La réforme de l'assurance-chômage qui s'appliquera à partir du 1er novembre devrait impacter de nombreux demandeurs d'emploi.

40%, c'est le pourcentage de chômeurs qui devraient être pénalisés par la nouvelle réforme qui entrera en vigueur à partir du 1er novembre prochain. D'après un "document de travail" réalisé par l'Unédic et que s'est procuré Le Monde, les craintes exprimées par les syndicats seraient confirmées. Trois nouvelles dispositions, qui entreront en application entre novembre 2019 et avril 2020, vont particulièrement impacter les demandeurs d'emploi.

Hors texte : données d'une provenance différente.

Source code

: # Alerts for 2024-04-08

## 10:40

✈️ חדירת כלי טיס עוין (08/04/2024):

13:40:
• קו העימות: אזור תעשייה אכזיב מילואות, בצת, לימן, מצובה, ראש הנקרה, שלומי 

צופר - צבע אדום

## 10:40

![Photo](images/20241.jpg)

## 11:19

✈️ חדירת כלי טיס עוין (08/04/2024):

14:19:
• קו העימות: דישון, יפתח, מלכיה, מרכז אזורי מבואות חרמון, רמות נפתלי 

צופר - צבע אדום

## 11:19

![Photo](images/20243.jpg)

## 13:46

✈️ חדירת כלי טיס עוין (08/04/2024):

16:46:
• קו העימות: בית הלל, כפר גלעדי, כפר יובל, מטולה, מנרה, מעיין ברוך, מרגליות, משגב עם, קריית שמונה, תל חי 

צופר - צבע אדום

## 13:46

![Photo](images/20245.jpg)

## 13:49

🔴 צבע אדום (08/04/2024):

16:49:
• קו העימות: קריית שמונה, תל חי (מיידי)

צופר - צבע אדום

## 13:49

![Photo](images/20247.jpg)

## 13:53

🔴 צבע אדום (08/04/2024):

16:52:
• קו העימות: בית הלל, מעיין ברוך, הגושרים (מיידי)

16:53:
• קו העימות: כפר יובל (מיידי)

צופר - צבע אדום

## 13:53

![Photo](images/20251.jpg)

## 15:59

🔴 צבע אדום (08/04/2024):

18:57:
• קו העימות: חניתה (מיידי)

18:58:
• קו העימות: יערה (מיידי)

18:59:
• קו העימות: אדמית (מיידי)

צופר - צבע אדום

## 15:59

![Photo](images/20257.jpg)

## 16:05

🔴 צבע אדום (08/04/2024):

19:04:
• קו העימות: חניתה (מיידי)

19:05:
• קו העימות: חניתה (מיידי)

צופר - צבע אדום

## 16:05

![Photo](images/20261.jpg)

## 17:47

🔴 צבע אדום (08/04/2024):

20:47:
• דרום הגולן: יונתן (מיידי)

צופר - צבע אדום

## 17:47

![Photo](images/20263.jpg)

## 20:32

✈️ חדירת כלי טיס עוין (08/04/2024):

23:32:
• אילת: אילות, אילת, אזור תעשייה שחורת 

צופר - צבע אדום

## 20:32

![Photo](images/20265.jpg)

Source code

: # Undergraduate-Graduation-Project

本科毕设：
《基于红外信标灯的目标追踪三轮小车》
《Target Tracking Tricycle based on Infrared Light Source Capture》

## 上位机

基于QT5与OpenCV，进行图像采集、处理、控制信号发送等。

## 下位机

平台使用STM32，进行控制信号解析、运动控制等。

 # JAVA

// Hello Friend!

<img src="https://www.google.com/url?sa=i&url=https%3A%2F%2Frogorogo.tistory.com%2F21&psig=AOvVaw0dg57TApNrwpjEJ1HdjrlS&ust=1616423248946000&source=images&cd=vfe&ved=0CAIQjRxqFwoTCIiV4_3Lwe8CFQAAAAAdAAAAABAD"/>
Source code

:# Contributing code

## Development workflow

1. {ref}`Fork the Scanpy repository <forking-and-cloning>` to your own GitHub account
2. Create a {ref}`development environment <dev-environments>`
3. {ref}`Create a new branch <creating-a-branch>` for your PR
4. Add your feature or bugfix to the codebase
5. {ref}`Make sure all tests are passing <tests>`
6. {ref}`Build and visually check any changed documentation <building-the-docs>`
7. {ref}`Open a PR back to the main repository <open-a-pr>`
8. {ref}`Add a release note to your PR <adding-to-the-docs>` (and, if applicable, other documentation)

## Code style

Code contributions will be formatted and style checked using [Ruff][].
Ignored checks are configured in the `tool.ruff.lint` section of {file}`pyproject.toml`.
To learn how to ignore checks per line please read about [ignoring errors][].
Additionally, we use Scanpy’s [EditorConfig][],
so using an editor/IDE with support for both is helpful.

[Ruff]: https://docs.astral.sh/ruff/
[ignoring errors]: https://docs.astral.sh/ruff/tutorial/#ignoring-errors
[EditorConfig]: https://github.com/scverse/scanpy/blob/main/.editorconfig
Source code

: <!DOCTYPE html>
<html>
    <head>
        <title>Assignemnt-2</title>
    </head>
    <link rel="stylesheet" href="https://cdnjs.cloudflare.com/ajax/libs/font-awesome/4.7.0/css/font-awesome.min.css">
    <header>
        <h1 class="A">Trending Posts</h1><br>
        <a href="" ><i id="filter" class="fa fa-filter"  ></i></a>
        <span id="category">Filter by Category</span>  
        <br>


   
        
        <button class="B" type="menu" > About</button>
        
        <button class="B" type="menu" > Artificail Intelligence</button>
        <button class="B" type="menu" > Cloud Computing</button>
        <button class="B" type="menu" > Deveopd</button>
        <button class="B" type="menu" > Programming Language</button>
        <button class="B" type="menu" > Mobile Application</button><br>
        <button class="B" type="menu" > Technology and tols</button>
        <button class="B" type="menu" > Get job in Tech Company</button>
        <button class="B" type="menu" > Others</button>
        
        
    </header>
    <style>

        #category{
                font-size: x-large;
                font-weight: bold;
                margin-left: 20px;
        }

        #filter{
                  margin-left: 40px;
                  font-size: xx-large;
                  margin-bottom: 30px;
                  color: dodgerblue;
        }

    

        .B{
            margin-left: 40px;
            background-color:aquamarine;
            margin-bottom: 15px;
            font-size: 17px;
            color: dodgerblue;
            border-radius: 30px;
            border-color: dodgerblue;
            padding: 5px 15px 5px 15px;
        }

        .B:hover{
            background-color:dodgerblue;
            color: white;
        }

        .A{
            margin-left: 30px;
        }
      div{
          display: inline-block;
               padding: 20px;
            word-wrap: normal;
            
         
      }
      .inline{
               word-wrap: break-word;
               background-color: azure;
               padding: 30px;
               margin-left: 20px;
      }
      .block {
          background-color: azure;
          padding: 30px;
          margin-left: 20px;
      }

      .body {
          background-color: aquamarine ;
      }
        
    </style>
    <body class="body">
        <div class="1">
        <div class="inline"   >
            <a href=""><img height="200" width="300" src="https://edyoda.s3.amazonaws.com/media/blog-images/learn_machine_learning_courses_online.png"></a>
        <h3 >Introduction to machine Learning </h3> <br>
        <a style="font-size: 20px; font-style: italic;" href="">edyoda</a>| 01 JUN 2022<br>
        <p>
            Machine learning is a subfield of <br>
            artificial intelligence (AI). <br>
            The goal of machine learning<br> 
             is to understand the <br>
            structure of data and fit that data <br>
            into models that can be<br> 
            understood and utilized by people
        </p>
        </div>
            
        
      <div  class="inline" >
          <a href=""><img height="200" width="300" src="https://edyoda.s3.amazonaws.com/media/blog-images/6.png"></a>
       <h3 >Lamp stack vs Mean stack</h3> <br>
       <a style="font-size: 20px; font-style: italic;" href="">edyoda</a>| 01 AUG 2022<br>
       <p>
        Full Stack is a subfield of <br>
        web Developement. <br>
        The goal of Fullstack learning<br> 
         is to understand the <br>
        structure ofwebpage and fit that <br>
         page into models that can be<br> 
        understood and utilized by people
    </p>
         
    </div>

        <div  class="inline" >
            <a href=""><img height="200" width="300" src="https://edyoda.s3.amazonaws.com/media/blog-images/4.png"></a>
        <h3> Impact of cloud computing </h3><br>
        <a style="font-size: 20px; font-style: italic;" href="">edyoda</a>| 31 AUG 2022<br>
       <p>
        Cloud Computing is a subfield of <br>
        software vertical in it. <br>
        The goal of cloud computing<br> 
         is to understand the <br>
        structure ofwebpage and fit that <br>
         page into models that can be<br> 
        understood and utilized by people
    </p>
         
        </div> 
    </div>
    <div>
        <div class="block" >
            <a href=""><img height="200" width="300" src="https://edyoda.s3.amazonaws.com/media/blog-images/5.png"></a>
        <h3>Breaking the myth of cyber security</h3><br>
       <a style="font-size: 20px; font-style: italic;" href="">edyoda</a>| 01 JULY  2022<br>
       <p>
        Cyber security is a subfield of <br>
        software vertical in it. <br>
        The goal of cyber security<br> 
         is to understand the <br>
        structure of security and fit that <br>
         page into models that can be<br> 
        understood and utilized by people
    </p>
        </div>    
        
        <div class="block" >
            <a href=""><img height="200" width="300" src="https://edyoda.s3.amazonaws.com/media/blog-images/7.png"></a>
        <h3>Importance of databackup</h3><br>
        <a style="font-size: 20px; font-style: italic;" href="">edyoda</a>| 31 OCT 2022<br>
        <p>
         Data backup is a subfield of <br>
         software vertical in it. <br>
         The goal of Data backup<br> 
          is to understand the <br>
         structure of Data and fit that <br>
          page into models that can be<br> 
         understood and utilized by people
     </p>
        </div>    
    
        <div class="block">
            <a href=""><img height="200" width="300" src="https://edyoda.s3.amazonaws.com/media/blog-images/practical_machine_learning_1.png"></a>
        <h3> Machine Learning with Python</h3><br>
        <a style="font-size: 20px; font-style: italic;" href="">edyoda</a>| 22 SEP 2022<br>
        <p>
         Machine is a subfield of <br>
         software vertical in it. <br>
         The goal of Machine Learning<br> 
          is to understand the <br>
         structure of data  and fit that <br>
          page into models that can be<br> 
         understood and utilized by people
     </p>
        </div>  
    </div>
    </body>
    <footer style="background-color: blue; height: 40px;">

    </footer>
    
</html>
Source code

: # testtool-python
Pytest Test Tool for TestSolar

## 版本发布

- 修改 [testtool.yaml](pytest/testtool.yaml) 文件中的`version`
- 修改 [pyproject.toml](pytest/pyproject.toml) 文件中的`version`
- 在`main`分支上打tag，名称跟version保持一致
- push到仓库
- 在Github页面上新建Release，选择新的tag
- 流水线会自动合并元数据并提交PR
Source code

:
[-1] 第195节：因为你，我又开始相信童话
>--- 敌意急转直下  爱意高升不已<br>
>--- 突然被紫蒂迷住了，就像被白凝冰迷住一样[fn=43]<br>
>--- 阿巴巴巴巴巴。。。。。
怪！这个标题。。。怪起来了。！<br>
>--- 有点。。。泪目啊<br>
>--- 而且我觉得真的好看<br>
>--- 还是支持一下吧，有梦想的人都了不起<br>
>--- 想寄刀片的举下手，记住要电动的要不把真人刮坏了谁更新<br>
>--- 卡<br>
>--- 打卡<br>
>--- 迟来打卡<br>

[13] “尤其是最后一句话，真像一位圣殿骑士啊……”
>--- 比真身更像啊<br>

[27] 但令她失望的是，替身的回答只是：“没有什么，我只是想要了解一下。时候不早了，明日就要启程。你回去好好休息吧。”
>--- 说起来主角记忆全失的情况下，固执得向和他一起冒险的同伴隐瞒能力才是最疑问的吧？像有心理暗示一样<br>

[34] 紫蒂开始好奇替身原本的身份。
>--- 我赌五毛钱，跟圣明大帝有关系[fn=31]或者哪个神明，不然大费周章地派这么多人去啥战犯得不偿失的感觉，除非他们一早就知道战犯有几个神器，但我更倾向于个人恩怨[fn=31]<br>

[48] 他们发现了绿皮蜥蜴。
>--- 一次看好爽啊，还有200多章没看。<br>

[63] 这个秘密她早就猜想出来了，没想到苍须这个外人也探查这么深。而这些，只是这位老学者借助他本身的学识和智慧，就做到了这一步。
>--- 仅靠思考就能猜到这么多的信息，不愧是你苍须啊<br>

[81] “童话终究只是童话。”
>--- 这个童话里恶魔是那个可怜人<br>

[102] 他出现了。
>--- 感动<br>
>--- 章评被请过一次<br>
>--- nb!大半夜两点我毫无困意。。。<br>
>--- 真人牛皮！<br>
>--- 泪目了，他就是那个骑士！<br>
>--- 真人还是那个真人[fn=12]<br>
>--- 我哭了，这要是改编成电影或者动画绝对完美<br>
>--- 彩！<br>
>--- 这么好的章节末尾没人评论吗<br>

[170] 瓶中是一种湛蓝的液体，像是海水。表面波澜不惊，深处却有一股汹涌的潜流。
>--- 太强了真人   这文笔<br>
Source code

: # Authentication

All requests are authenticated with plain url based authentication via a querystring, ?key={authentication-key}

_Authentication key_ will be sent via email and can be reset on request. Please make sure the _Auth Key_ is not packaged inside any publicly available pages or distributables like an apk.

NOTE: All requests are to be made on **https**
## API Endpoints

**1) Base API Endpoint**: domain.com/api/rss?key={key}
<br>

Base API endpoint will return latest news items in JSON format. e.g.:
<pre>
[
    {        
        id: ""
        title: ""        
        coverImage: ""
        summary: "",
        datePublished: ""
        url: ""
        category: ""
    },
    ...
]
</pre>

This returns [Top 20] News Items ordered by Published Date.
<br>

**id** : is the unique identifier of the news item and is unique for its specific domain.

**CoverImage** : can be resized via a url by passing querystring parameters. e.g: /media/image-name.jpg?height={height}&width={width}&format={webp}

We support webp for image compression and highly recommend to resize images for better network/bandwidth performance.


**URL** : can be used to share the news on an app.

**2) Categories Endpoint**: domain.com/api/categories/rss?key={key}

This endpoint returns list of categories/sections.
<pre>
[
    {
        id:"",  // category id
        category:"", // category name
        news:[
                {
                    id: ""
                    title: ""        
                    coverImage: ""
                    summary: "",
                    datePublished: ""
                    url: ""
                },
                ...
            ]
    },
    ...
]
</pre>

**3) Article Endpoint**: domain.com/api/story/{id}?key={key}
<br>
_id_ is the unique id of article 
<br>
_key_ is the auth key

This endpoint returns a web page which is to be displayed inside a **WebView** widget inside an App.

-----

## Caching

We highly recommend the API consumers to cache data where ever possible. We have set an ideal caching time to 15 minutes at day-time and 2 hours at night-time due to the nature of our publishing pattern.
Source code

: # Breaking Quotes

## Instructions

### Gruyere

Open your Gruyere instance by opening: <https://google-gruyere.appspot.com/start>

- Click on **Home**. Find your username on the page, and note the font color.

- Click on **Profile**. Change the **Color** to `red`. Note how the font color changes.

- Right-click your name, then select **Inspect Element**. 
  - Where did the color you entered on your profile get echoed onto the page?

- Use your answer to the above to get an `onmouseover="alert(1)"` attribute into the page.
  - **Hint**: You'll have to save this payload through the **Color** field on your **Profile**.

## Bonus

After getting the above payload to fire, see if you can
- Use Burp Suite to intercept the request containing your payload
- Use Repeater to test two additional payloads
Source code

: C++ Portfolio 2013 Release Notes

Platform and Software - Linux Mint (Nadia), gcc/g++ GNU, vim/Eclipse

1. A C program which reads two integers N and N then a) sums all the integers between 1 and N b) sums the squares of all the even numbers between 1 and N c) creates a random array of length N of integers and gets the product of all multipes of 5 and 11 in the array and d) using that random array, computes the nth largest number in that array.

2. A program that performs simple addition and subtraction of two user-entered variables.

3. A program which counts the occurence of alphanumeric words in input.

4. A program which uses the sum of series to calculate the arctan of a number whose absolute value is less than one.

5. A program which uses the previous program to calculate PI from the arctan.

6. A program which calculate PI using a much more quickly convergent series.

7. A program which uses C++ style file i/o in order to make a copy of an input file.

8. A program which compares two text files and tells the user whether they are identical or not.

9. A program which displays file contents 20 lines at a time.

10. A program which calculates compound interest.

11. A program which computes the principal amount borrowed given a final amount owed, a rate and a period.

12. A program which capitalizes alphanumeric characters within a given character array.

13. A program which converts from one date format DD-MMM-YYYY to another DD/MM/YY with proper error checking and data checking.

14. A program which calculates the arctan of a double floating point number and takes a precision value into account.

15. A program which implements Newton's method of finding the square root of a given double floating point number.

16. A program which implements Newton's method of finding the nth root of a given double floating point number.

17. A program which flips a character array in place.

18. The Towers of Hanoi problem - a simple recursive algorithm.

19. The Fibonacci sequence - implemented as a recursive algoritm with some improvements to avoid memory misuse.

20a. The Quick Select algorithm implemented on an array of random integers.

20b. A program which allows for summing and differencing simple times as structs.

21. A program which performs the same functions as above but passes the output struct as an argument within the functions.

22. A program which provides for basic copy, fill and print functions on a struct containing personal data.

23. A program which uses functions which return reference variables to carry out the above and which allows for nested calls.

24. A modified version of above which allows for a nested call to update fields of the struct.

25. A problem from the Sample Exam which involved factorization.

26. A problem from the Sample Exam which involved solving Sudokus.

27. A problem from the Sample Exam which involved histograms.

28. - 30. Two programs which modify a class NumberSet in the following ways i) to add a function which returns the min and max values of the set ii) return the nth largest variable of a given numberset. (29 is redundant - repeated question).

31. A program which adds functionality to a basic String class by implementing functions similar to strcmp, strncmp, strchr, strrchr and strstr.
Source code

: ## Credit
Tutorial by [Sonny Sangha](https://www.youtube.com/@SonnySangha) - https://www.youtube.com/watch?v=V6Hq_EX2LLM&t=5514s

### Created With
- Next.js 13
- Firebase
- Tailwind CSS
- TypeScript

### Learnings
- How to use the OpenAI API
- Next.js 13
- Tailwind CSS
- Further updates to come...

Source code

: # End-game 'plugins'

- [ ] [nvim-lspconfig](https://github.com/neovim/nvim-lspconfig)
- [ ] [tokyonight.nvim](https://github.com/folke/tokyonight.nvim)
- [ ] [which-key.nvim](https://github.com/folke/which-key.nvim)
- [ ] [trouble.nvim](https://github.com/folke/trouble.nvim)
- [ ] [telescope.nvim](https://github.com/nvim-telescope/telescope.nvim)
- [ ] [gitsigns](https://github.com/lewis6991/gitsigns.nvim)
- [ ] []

Tout d'abord, les conditions d'accès à l'allocation chômage vont être durcies : il faudra désormais avoir travaillé minimum six mois sur les 24 derniers mois pour y avoir droit contre quatre sur 28 à l'heure actuelle. Cette mesure, qui devrait rapporter 900 millions d'euros en 2020, impactera surtout les plus jeunes qui "ont des droits plus courts avec des salaires de référence plus faibles", souligne l'étude.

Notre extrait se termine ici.